Googling that IC lead to this schematic, it look like it'd work on an arduino instead of a pic (w/ diff code)?
http://www.ivcity.com/jesse/thermocouple/info.html

Delta-Wye
Sep 29, 2005

Metajo Cum Dumpster posted:

Thanks. Honestly I had no idea what I was going to do with the thermistor, just ordered it with a bunch of other cheap sensors and resistors so I could go through and tinker with them later to learn.

Googling that IC lead to this schematic, it look like it'd work on an arduino instead of a pic (w/ diff code)?
http://www.ivcity.com/jesse/thermocouple/info.html

The schematic is pretty much overkill - all you should need to reproduce is the three lines connecting the digital amp to the PIC (chip select [CS], serial clock [SCK] and slave out [SO]). The datasheet as all the info you SHOULD require, although deciphering a datasheet is a skill in-and-of itself. With such a simple SPI device (you're not even sending data to it) you can probably bit-bang it manually using digital ports pretty easy, although I'm not sure how much direct access an arduino would give you.

You pull CS low, and toggle the CLK line while reading the SO line as you go - as far as interfacing goes, it's super straightforward. Hell, with the CLK line (the clock is the major differences between synchronous and asynchronous communcation, aka SPI vs RS232) you should find that the timing can be fairly loose and still will work well.

Battlemaster posted:

Wow, if you order that amplifier from Digikey it's almost the same price after shipping than the unit price before shipping from Sparkfun. Even if you're getting it shipped to Canada and paying in Canadian dollars. gently caress Sparkfun.
:what:

Sparkfun:
$11.95 price
$10.76 10-99 (10% off)
$9.56 100+ (20% off)

Mouser:
1: $13.92
25: $10.59
50: $7.05

Digikey:
MAX6675ISA+TDKR-ND
Price Break Unit Price Extended Price
1 14.05000 14.05
25 10.60000 265.00
50 9.54000 477.00
100 9.27500 927.50

MAX6675ISA+-ND
Price Break Unit Price Extended Price
1 13.86000 13.86
25 10.46000 261.50
50 6.60000 330.00
100 6.11910 611.91

MAX6675ISA+TCT-ND
Price Break Unit Price Extended Price
1 14.05000 14.05
25 10.60000 265.00
50 9.54000 477.00
100 9.27500 927.50

(as an aside, I sometimes hate digikeys selection. They have lots of varieties of chips, sometimes hundreds with common chips like the 555, and very little information to differentiate them. Often times even the datasheet is mum on the differences between the small variations.)

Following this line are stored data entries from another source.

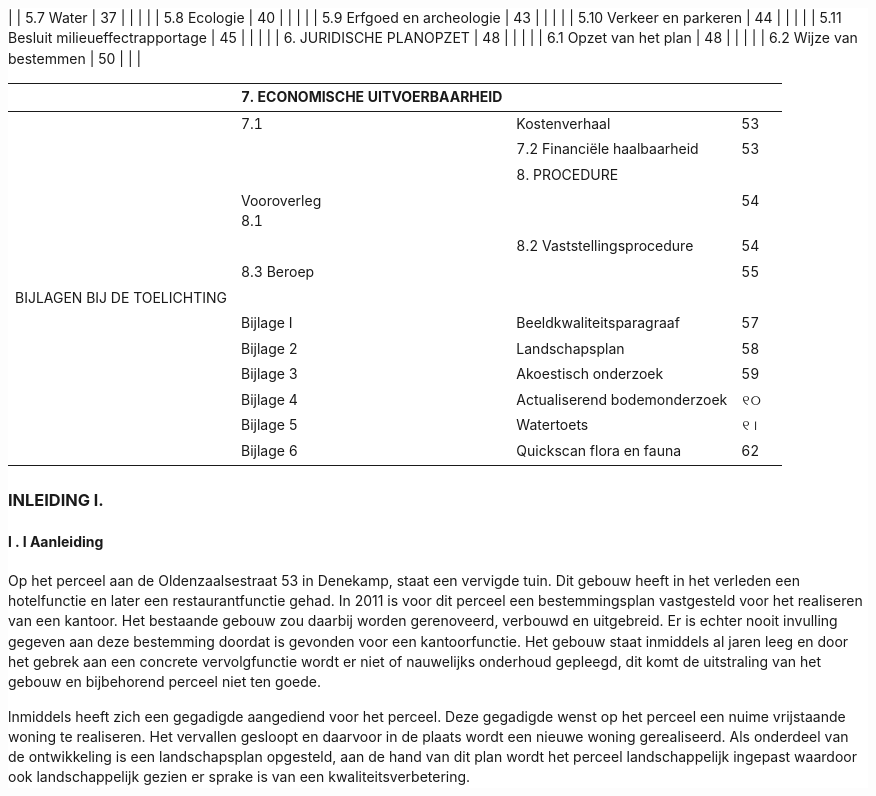 |   | 5.7 Water                           | 37 |  |  |
|   | 5.8 Ecologie                        | 40 |  |  |
|   | 5.9  Erfgoed en archeologie         | 43 |  |  |
|   | 5.10 Verkeer en parkeren            | 44 |  |  |
|   | 5.11 Besluit milieueffectrapportage | 45 |  |  |
|   | 6.  JURIDISCHE PLANOPZET            | 48 |  |  |
|   | 6.1 Opzet van het plan              | 48 |  |  |
|   | 6.2  Wijze van bestemmen            | 50 |  |  |

|                             | 7. ECONOMISCHE UITVOERBAARHEID |                               |    |  |
|-----------------------------|--------------------------------|-------------------------------|----|--|
|                             | 7.1                            | Kostenverhaal                 | 53 |  |
|                             |                                | 7.2   Financiële haalbaarheid | 53 |  |
|                             |                                | 8. PROCEDURE                  |    |  |
|                             | Vooroverleg<br>8.1             |                               | 54 |  |
|                             |                                | 8.2 Vaststellingsprocedure    | 54 |  |
|                             | 8.3 Beroep                     |                               | 55 |  |
| BIJLAGEN BIJ DE TOELICHTING |                                |                               |    |  |
|                             | Bijlage I                      | Beeldkwaliteitsparagraaf      | 57 |  |
|                             | Bijlage 2                      | Landschapsplan                | 58 |  |
|                             | Bijlage 3                      | Akoestisch onderzoek          | 59 |  |
|                             | Bijlage 4                      | Actualiserend bodemonderzoek  | ୧୦ |  |
|                             | Bijlage 5                      | Watertoets                    | ୧। |  |
|                             | Bijlage 6                      | Quickscan flora en fauna      | 62 |  |

### INLEIDING l.

#### l . I Aanleiding

Op het perceel aan de Oldenzaalsestraat 53 in Denekamp, staat een vervigde tuin. Dit gebouw heeft in het verleden een hotelfunctie en later een restaurantfunctie gehad. In 2011 is voor dit perceel een bestemmingsplan vastgesteld voor het realiseren van een kantoor. Het bestaande gebouw zou daarbij worden gerenoveerd, verbouwd en uitgebreid. Er is echter nooit invulling gegeven aan deze bestemming doordat is gevonden voor een kantoorfunctie. Het gebouw staat inmiddels al jaren leeg en door het gebrek aan een concrete vervolgfunctie wordt er niet of nauwelijks onderhoud gepleegd, dit komt de uitstraling van het gebouw en bijbehorend perceel niet ten goede.

lnmiddels heeft zich een gegadigde aangediend voor het perceel. Deze gegadigde wenst op het perceel een nuime vrijstaande woning te realiseren. Het vervallen gesloopt en daarvoor in de plaats wordt een nieuwe woning gerealiseerd. Als onderdeel van de ontwikkeling is een landschapsplan opgesteld, aan de hand van dit plan wordt het perceel landschappelijk ingepast waardoor ook landschappelijk gezien er sprake is van een kwaliteitsverbetering.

Delta-Wye fucked around with this message at 20:56 on Jan 8, 2010

BattleMaster
Aug 14, 2000

Oops I was rushing it because Sparkfun usually does blow for pricing especially on kits and prototyping stuff. It turns out the price I was looking at was for one version of the part that you had to order 5000 minimum of.

Well Sparkfun wins this round :argh:

quote:

(as an aside, I sometimes hate digikeys selection. They have lots of varieties of chips, sometimes hundreds with common chips like the 555, and very little information to differentiate them. Often times even the datasheet is mum on the differences between the small variations.)

Common parts like the 555 are often manufactured by loads of different people with little difference. The 555 in particular usually only varies in maximum frequency and operating voltage range from part to part. You see that for common op amps, too.

Mill Town
Apr 17, 2006

Delta-Wye posted:

The schematic is pretty much overkill - all you should need to reproduce is the three lines connecting the digital amp to the PIC (chip select [CS], serial clock [SCK] and slave out [SO]). The datasheet as all the info you SHOULD require, although deciphering a datasheet is a skill in-and-of itself. With such a simple SPI device (you're not even sending data to it) you can probably bit-bang it manually using digital ports pretty easy, although I'm not sure how much direct access an arduino would give you.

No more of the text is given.